Blogger in Draft: Introducing Google Scribe in Blogger - darkduck
http://bloggerindraft.blogspot.com/2011/08/introducing-google-scribe-in-blogger.html
======
esk
I turned off Chrome's prediction service once I found myself relying upon
it—it was becoming difficult for me to perform searches on DuckDuckGo without
it! Google was making my mind dishearteningly lethargic.

For decades, affluent humans have gone out of their way to work _physically_
harder than they need to (weight lifting, running, standing rather than
sitting, etc.). Our technology is rapidly approaching a level that'll force
people _not_ to use it in order to stay mentally fit!

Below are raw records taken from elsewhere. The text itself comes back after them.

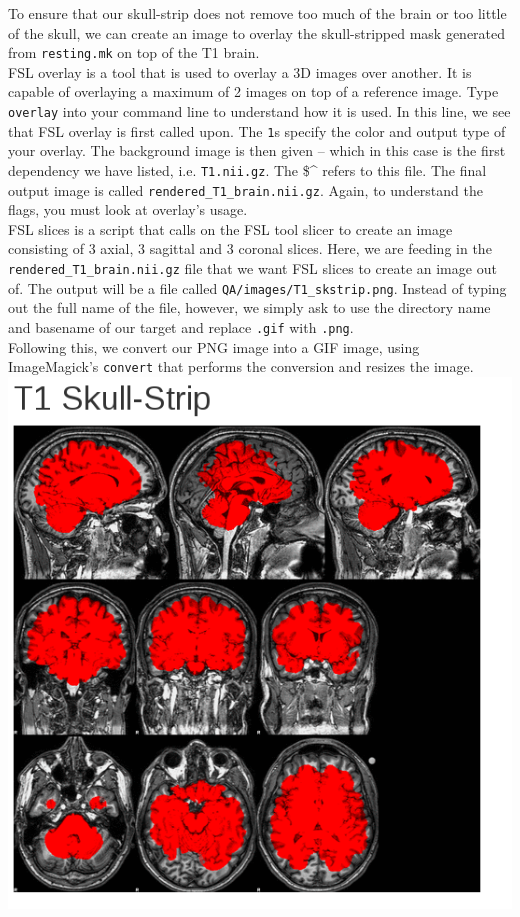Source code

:To ensure that our skull-strip does not remove too much of the brain or too little of the skull, we can create an image to overlay the skull-stripped mask generated from \texttt{resting.mk} on top of the T1 brain. \\
\tab{} FSL overlay is a tool that is used to overlay a 3D images over another. It is capable of overlaying a maximum of 2 images on top of a reference image. Type \texttt{overlay} into your command line to understand how it is used. In this line, we see that FSL overlay is first called upon. The \texttt{1}s specify the color and output type of your overlay. The background image is then given -- which in this case is the first dependency we have listed, i.e. \texttt{T1.nii.gz}. The \$\textasciicircum{} refers to this file. The final output image is called \texttt{rendered\_T1\_brain.nii.gz}. Again, to understand the flags, you must look at overlay's usage. \\
 FSL slices is a script that calls on the FSL tool slicer to create an image consisting of 3 axial, 3 sagittal and 3 coronal slices. Here, we are feeding in the \texttt{rendered\_T1\_brain.nii.gz} file that we want FSL slices to create an image out of. The output will be a file called \texttt{QA/images/T1\_skstrip.png}. Instead of typing out the full name of the file, however, we simply ask \maken{} to use the directory name and basename of our target and replace \texttt{.gif} with \texttt{.png}.\\
 Following this, we convert our PNG image into a GIF image, using ImageMagick's \texttt{convert} that performs the conversion and resizes the image.\\

\includegraphics[scale=0.4]{QAskullstrip.png}


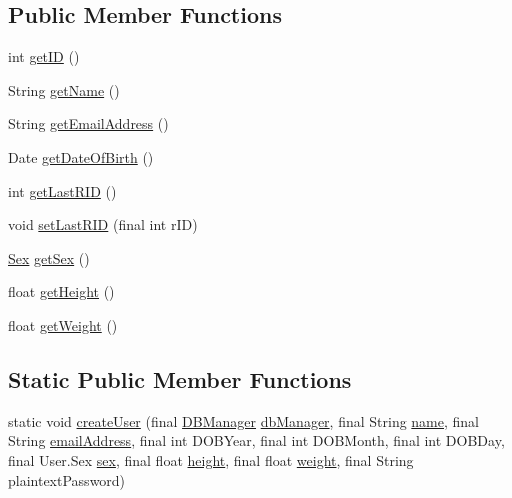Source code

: \subsection*{Public Member Functions}
\begin{DoxyCompactItemize}
\item 
int \hyperlink{classcom_1_1activitytracker_1_1_user_a967ae64a7818e9e532ad6d361650d8e6}{get\+ID} ()
\item 
String \hyperlink{classcom_1_1activitytracker_1_1_user_a6b39e49a1e49279035fd61a667d14f64}{get\+Name} ()
\item 
String \hyperlink{classcom_1_1activitytracker_1_1_user_a79d69ca90216e0552ac4cae9778ea40d}{get\+Email\+Address} ()
\item 
Date \hyperlink{classcom_1_1activitytracker_1_1_user_a40da04454cea10bb5c6e6125a7a9cf64}{get\+Date\+Of\+Birth} ()
\item 
int \hyperlink{classcom_1_1activitytracker_1_1_user_a7040d0d696d79f9592eec6ac507de3c7}{get\+Last\+R\+ID} ()
\item 
void \hyperlink{classcom_1_1activitytracker_1_1_user_a9e91c79596a9a4dfda7b3453b61ff8d2}{set\+Last\+R\+ID} (final int r\+ID)
\item 
\hyperlink{enumcom_1_1activitytracker_1_1_user_1_1_sex}{Sex} \hyperlink{classcom_1_1activitytracker_1_1_user_ac184fdb794730df3fedf3b147283a5fd}{get\+Sex} ()
\item 
float \hyperlink{classcom_1_1activitytracker_1_1_user_a2a80ab659d02a07176b1793354131c00}{get\+Height} ()
\item 
float \hyperlink{classcom_1_1activitytracker_1_1_user_ad15d7b4f96adb6d1a14054bf3eb7e4e0}{get\+Weight} ()
\end{DoxyCompactItemize}
\subsection*{Static Public Member Functions}
\begin{DoxyCompactItemize}
\item 
static void \hyperlink{classcom_1_1activitytracker_1_1_user_ab9d405e0fc6916bbf4836ce6ab762bea}{create\+User} (final \hyperlink{classcom_1_1activitytracker_1_1_d_b_manager}{D\+B\+Manager} \hyperlink{classcom_1_1activitytracker_1_1_user_a8c8b36433447a235f2b4940b92e839c1}{db\+Manager}, final String \hyperlink{classcom_1_1activitytracker_1_1_user_a49bfb4c8ebf8b7a377df01b5f0b2d7bc}{name}, final String \hyperlink{classcom_1_1activitytracker_1_1_user_ac2fdb9a858d0295e52c5f8bc179e3137}{email\+Address}, final int D\+O\+B\+Year, final int D\+O\+B\+Month, final int D\+O\+B\+Day, final User.\+Sex \hyperlink{classcom_1_1activitytracker_1_1_user_adcbddd2e965af4e227f7cf0582a3e13d}{sex}, final float \hyperlink{classcom_1_1activitytracker_1_1_user_a83cdfe6f520a4e18e8710e8e11f8c3d6}{height}, final float \hyperlink{classcom_1_1activitytracker_1_1_user_a8a30c6c08983e513b462bcc035434c9e}{weight}, final String plaintext\+Password)
\end{DoxyCompactItemize}
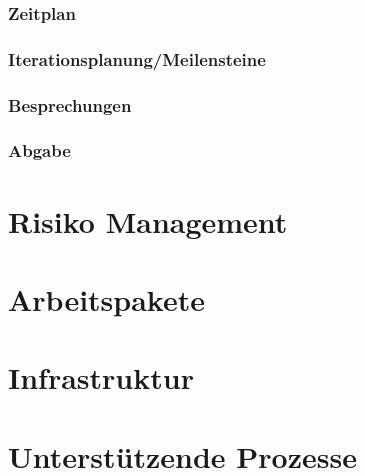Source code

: \documentclass[12pt,a4paper,onecolumn]{article}
\begin{document}
\subsubsection{Zeitplan}
\subsubsection{Iterationsplanung/Meilensteine}
\subsubsection{Besprechungen}
\subsubsection{Abgabe}

\section{Risiko Management}
\section{Arbeitspakete}
\section{Infrastruktur}
\section{Unterstützende Prozesse}
\end{document}
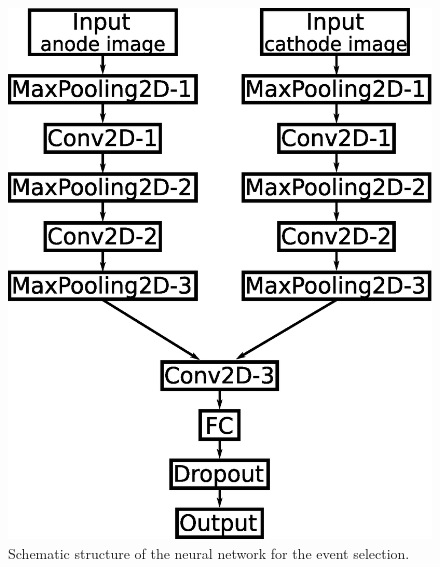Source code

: \documentclass{jps-cp}
\begin{document}
\vspace{0zw}
\begin{figure}
  \centering
  \begin{minipage}{0.4\columnwidth}
    \centering
    \includegraphics[clip, width=0.9\columnwidth]{eps/event_selection_v2.eps}
    \caption{Schematic structure of the neural network for the event selection.}
    \label{fig:selection}
  \end{minipage}
  \hfill
  \begin{minipage}{0.4\columnwidth}
    \centering

\end{minipage}
\end{figure}
\end{document}
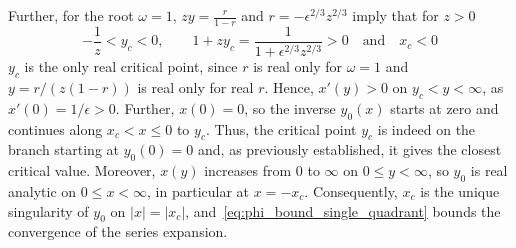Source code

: \documentclass[a4paper]{amsart}
\begin{document}
Further, for the root $\omega=1$, $zy = \frac{r}{1-r}$ and $r=-\epsilon^{2/3}z^{2/3}$ imply that for $z>0$
\begin{equation*}
-\frac{1}{z}<y_c<0,
\qquad
1+zy_c=\frac{1}{1+\epsilon^{2/3}z^{2/3}}>0
\quad\text{and}\quad
x_c<0
\end{equation*}
$y_c$ is the only real critical point, since $r$ is real only for $\omega=1$ and $y=r/(z(1-r))$ is real only for real $r$. Hence, $x'(y)>0$ on $y_c<y<\infty$, as $x'(0)=1/\epsilon>0$. Further, $x(0)=0$, so the inverse $y_0(x)$ starts at zero and continues along $x_c<x\leq0$ to $y_c$. Thus, the critical point $y_c$ is indeed on the branch starting at $y_0(0)=0$ and, as previously established, it gives the closest critical value. Moreover, $x(y)$ increases from $0$ to $\infty$ on $0\leq y<\infty$, so $y_0$ is real analytic on $0\leq x<\infty$, in particular at $x=-x_c$. Consequently, $x_c$ is the unique singularity of $y_0$ on $|x|=|x_c|$, and~\eqref{eq:phi_bound_single_quadrant} bounds the convergence of the series expansion.
\end{document}
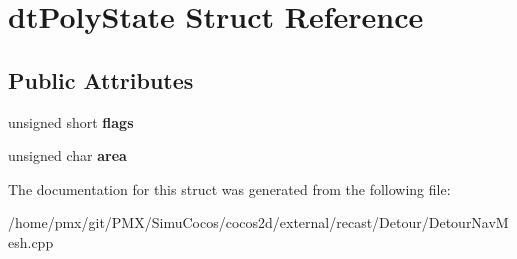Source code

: \hypertarget{structdtPolyState}{}\section{dt\+Poly\+State Struct Reference}
\label{structdtPolyState}
\subsection*{Public Attributes}
\begin{DoxyCompactItemize}
\item 
\mbox{\label{structdtPolyState_a8e3a8a1c15338bbe761ef4d9ca2b4949}} 
unsigned short {\bfseries flags}
\item 
\mbox{\label{structdtPolyState_afd684e7c95d1048ace6dc198457b7c69}} 
unsigned char {\bfseries area}
\end{DoxyCompactItemize}


The documentation for this struct was generated from the following file\+:\begin{DoxyCompactItemize}
\item 
/home/pmx/git/\+P\+M\+X/\+Simu\+Cocos/cocos2d/external/recast/\+Detour/Detour\+Nav\+Mesh.\+cpp\end{DoxyCompactItemize}
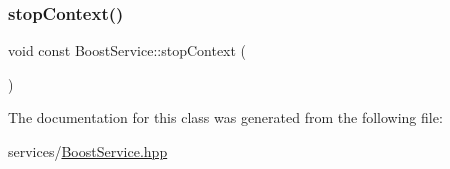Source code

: \mbox{\label{classBoostService_aff4e11e835ba4961f30f51c7bfa6be6e}} 
\subsubsection{\texorpdfstring{stop\+Context()}{stopContext()}}
{\footnotesize\ttfamily void const Boost\+Service\+::stop\+Context (\begin{DoxyParamCaption}{ }\end{DoxyParamCaption})\hspace{0.3cm}{\ttfamily [inline]}}



The documentation for this class was generated from the following file\+:\begin{DoxyCompactItemize}
\item 
services/\mbox{\hyperlink{BoostService_8hpp}{Boost\+Service.\+hpp}}\end{DoxyCompactItemize}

This is really cool technology, but I _really_ don't want to rely on Google's
engineers to tell me which words to write next.

------
timbre
For a language I know well, this is not appealing, but it could be very useful
at the level of (non-native) language proficiency where I can write well
enough to make my meaning clear, but can't avoid sounding stilted.

------
Raphael
We'll tell you what to write. Don't worry your pretty little head.

------
cfinke
I wish they had chosen a different name. I develop ScribeFire (a blogging
client that is compatible with Blogger, among many others), and this is
undoubtedly going to increase my workload as confused users email questions to
me regarding Scribe.